*** Opening Data for review ***

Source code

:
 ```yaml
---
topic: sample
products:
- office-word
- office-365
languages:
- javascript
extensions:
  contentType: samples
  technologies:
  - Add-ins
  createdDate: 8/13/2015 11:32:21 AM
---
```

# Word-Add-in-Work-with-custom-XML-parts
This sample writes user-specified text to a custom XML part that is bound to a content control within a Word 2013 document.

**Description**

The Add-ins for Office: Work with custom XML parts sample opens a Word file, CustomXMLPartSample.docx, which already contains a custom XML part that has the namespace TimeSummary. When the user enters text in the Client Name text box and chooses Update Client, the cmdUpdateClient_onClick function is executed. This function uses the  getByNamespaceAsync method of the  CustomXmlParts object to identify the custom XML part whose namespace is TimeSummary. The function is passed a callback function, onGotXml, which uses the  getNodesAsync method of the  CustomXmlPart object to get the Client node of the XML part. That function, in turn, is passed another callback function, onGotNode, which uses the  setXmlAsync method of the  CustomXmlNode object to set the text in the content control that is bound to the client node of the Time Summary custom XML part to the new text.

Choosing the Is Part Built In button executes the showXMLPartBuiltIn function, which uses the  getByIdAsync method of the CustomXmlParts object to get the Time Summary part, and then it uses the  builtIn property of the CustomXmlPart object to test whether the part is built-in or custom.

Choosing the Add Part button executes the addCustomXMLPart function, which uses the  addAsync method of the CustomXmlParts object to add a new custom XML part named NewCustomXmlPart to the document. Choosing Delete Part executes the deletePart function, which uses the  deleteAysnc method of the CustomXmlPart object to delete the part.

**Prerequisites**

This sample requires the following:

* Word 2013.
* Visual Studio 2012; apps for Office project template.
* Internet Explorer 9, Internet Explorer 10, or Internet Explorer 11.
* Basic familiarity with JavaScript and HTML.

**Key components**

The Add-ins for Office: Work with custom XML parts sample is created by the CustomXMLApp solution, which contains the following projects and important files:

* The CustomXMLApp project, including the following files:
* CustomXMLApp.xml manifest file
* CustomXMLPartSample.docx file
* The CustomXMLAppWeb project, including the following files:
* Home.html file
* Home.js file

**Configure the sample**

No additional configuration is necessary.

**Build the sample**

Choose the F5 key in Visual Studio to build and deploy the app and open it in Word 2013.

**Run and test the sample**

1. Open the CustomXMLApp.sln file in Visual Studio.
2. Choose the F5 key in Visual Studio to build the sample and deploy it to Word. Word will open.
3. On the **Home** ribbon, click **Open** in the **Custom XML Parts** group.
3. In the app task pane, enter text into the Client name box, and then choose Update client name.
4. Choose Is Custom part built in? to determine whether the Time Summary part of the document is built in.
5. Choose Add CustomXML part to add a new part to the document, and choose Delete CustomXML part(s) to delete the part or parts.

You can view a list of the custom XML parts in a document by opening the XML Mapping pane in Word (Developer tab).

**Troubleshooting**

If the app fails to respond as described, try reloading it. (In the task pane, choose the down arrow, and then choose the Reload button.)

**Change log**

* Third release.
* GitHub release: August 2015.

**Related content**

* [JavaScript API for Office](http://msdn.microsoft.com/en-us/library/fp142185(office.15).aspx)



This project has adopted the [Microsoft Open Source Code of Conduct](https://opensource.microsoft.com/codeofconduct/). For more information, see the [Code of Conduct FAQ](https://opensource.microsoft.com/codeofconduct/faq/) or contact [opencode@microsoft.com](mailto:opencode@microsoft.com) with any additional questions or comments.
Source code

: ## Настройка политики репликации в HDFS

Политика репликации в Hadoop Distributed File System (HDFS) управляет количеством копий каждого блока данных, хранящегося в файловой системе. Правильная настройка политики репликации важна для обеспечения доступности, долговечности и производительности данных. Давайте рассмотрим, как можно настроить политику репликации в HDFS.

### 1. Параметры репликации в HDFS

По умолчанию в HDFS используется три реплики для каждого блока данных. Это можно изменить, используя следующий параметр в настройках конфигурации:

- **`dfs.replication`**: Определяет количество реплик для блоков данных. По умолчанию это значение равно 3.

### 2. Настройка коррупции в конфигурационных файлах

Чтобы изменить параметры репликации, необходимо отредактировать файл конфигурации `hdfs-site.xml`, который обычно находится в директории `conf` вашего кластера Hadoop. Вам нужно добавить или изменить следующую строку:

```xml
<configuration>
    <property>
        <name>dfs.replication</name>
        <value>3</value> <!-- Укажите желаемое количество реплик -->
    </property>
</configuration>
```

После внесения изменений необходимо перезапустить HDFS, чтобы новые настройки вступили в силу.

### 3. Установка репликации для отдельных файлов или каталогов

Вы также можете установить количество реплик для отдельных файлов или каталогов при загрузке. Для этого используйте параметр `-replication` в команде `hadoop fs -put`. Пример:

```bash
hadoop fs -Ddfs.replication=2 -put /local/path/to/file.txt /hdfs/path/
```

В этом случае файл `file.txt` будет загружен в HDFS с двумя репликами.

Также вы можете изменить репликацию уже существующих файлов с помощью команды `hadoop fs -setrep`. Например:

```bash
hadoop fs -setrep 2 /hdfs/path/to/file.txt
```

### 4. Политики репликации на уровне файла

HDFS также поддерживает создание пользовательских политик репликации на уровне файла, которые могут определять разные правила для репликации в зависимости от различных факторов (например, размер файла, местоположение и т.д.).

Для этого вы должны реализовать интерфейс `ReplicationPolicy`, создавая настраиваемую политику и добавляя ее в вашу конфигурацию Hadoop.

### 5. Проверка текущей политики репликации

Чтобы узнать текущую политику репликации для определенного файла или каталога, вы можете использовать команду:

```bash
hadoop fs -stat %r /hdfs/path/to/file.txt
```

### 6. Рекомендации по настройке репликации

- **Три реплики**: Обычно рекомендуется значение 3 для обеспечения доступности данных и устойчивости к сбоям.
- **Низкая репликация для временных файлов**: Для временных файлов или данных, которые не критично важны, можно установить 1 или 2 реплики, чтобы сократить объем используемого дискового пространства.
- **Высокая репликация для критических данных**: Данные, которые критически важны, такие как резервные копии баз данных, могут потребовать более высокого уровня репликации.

*** Closing Data for review ***

For this exercise, please output exactly the lines above starting at the line with "### 4. Политики репликации на уровне файла" and ending at the line with "- **Три реплики**: Обычно", ends included.

### 4. Политики репликации на уровне файла

HDFS также поддерживает создание пользовательских политик репликации на уровне файла, которые могут определять разные правила для репликации в зависимости от различных факторов (например, размер файла, местоположение и т.д.).

Для этого вы должны реализовать интерфейс `ReplicationPolicy`, создавая настраиваемую политику и добавляя ее в вашу конфигурацию Hadoop.

### 5. Проверка текущей политики репликации

Чтобы узнать текущую политику репликации для определенного файла или каталога, вы можете использовать команду:

```bash
hadoop fs -stat %r /hdfs/path/to/file.txt
```

### 6. Рекомендации по настройке репликации

- **Три реплики**: Обычно рекомендуется значение 3 для обеспечения доступности данных и устойчивости к сбоям.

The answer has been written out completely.